The gene expression profile of phosphoantigen-specific human γδ T lymphocytes is a blend of αβ T-cell and NK-cell signatures

Abstract

Global transcriptional technologies have revolutionised the study of lymphoid cell populations, but human γδ T lymphocytes specific for phosphoantigens remain far less deeply characterised by these methods despite the great therapeutic potential of these cells. Here we analyse the transcriptome of circulating TCRVγ^+^ γδ T cells isolated from healthy individuals, and their relation with those from other lymphoid cell subsets. We report that the gene signature of phosphoantigen‐specific TCRVγ^+^ γδ T cells is a hybrid of those from αβ T and NK cells, with more ‘NK‐cell’ genes than αβ T cells have and more ‘T‐cell’ genes than NK cells.
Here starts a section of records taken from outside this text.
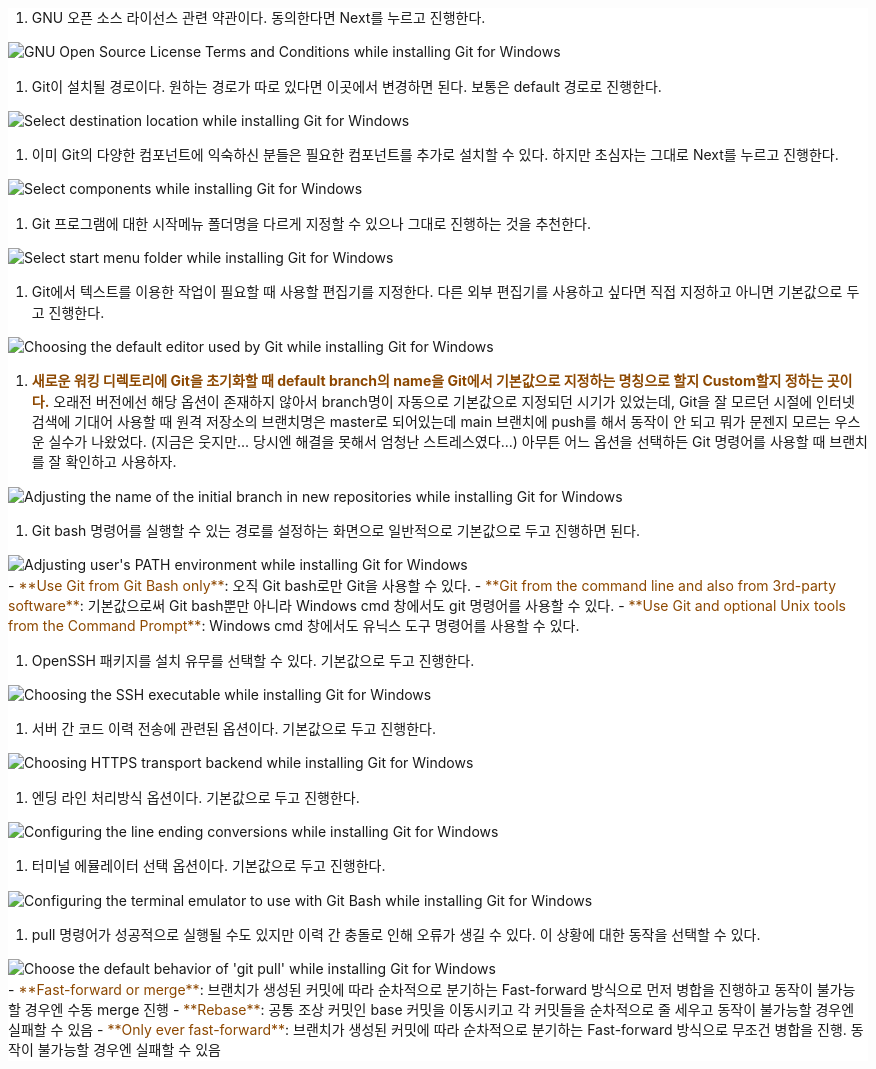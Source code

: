 1. GNU 오픈 소스 라이선스 관련 약관이다. 동의한다면 Next를 누르고 진행한다.
<img src="https://pub-056cbc77efa44842832acb3cdce331b6.r2.dev/2023-08-26-Starting-Git/git-setup-1.png" title="GNU Open Source License Terms and Conditions while installing Git for Windows" alt="GNU Open Source License Terms and Conditions while installing Git for Windows">

1. Git이 설치될 경로이다. 원하는 경로가 따로 있다면 이곳에서 변경하면 된다. 보통은 default 경로로 진행한다.
<img src="https://pub-056cbc77efa44842832acb3cdce331b6.r2.dev/2023-08-26-Starting-Git/git-setup-2.png" title="Select destination location while installing Git for Windows" alt="Select destination location while installing Git for Windows">

1. 이미 Git의 다양한 컴포넌트에 익숙하신 분들은 필요한 컴포넌트를 추가로 설치할 수 있다. 하지만 초심자는 그대로 Next를 누르고 진행한다.
<img src="https://pub-056cbc77efa44842832acb3cdce331b6.r2.dev/2023-08-26-Starting-Git/git-setup-3.png" title="Select components while installing Git for Windows" alt="Select components while installing Git for Windows">

1. Git 프로그램에 대한 시작메뉴 폴더명을 다르게 지정할 수 있으나 그대로 진행하는 것을 추천한다.
<img src="https://pub-056cbc77efa44842832acb3cdce331b6.r2.dev/2023-08-26-Starting-Git/git-setup-4.png" title="Select start menu folder while installing Git for Windows" alt="Select start menu folder while installing Git for Windows">

1. Git에서 텍스트를 이용한 작업이 필요할 때 사용할 편집기를 지정한다. 다른 외부 편집기를 사용하고 싶다면 직접 지정하고 아니면 기본값으로 두고 진행한다.
<img src="https://pub-056cbc77efa44842832acb3cdce331b6.r2.dev/2023-08-26-Starting-Git/git-setup-5.png" title="Choosing the default editor used by Git while installing Git for Windows" alt="Choosing the default editor used by Git while installing Git for Windows">

1. <span style="color: #8D4801" id="git-setup-6">**새로운 워킹 디렉토리에 Git을 초기화할 때 default branch의 name을 Git에서 기본값으로 지정하는 명칭으로 할지 Custom할지 정하는 곳이다.**</span> 오래전 버전에선 해당 옵션이 존재하지 않아서 branch명이 자동으로 기본값으로 지정되던 시기가 있었는데, Git을 잘 모르던 시절에 인터넷 검색에 기대어 사용할 때 원격 저장소의 브랜치명은 master로 되어있는데 main 브랜치에 push를 해서 동작이 안 되고 뭐가 문젠지 모르는 우스운 실수가 나왔었다. (지금은 웃지만... 당시엔 해결을 못해서 엄청난 스트레스였다...) 아무튼 어느 옵션을 선택하든 Git 명령어를 사용할 때 브랜치를 잘 확인하고 사용하자.
<img src="https://pub-056cbc77efa44842832acb3cdce331b6.r2.dev/2023-08-26-Starting-Git/git-setup-6.png" title="Adjusting the name of the initial branch in new repositories while installing Git for Windows" alt="Adjusting the name of the initial branch in new repositories while installing Git for Windows">

1. Git bash 명령어를 실행할 수 있는 경로를 설정하는 화면으로 일반적으로 기본값으로 두고 진행하면 된다. 
<img src="https://pub-056cbc77efa44842832acb3cdce331b6.r2.dev/2023-08-26-Starting-Git/git-setup-7.png" title="Adjusting user's PATH environment while installing Git for Windows" alt="Adjusting user's PATH environment while installing Git for Windows">
<br>
- <span style="color: #8D4801">**Use Git from Git Bash only**</span>: 오직 Git bash로만 Git을 사용할 수 있다.
- <span style="color: #8D4801">**Git from the command line and also from 3rd-party software**</span>: 기본값으로써 Git bash뿐만 아니라 Windows cmd 창에서도 git 명령어를 사용할 수 있다.
- <span style="color: #8D4801">**Use Git and optional Unix tools from the Command Prompt**</span>: Windows cmd 창에서도 유닉스 도구 명령어를 사용할 수 있다.

1. OpenSSH 패키지를 설치 유무를 선택할 수 있다. 기본값으로 두고 진행한다.
<img src="https://pub-056cbc77efa44842832acb3cdce331b6.r2.dev/2023-08-26-Starting-Git/git-setup-8.png" title="Choosing the SSH executable while installing Git for Windows" alt="Choosing the SSH executable while installing Git for Windows">

1. 서버 간 코드 이력 전송에 관련된 옵션이다. 기본값으로 두고 진행한다.
<img src="https://pub-056cbc77efa44842832acb3cdce331b6.r2.dev/2023-08-26-Starting-Git/git-setup-9.png" title="Choosing HTTPS transport backend while installing Git for Windows" alt="Choosing HTTPS transport backend while installing Git for Windows">

1. 엔딩 라인 처리방식 옵션이다. 기본값으로 두고 진행한다.
<img src="https://pub-056cbc77efa44842832acb3cdce331b6.r2.dev/2023-08-26-Starting-Git/git-setup-10.png" title="Configuring the line ending conversions while installing Git for Windows" alt="Configuring the line ending conversions while installing Git for Windows">

1. 터미널 에뮬레이터 선택 옵션이다. 기본값으로 두고 진행한다.
<img src="https://pub-056cbc77efa44842832acb3cdce331b6.r2.dev/2023-08-26-Starting-Git/git-setup-11.png" title="Configuring the terminal emulator to use with Git Bash while installing Git for Windows" alt="Configuring the terminal emulator to use with Git Bash while installing Git for Windows">

1. <span id="git-setup-12"></span>pull 명령어가 성공적으로 실행될 수도 있지만 이력 간 충돌로 인해 오류가 생길 수 있다. 이 상황에 대한 동작을 선택할 수 있다.
<img src="https://pub-056cbc77efa44842832acb3cdce331b6.r2.dev/2023-08-26-Starting-Git/git-setup-12.png" title="Choose the default behavior of 'git pull' while installing Git for Windows" alt="Choose the default behavior of 'git pull' while installing Git for Windows">
<br>
- <span style="color: #8D4801">**Fast-forward or merge**</span>: 브랜치가 생성된 커밋에 따라 순차적으로 분기하는 Fast-forward 방식으로 먼저 병합을 진행하고 동작이 불가능할 경우엔 수동 merge 진행
- <span style="color: #8D4801">**Rebase**</span>: 공통 조상 커밋인 base 커밋을 이동시키고 각 커밋들을 순차적으로 줄 세우고 동작이 불가능할 경우엔 실패할 수 있음
- <span style="color: #8D4801">**Only ever fast-forward**</span>: 브랜치가 생성된 커밋에 따라 순차적으로 분기하는 Fast-forward 방식으로 무조건 병합을 진행. 동작이 불가능할 경우엔 실패할 수 있음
The expression profile of TCRVγ^+^ γδ T cells stimulated with phosphoantigen recapitulates their immediate physiological functions: Th1 cytokine, chemokine and cytotoxic activities reflect their high mitotic activity at later time points and do not indicate antigen‐presenting functions. Finally, such hallmarks make the transcriptome of γδ T cells, whether resting or clonally expanding, clearly distinctive from that of NK/T or peripheral T‐cell lymphomas of the γδ subtype.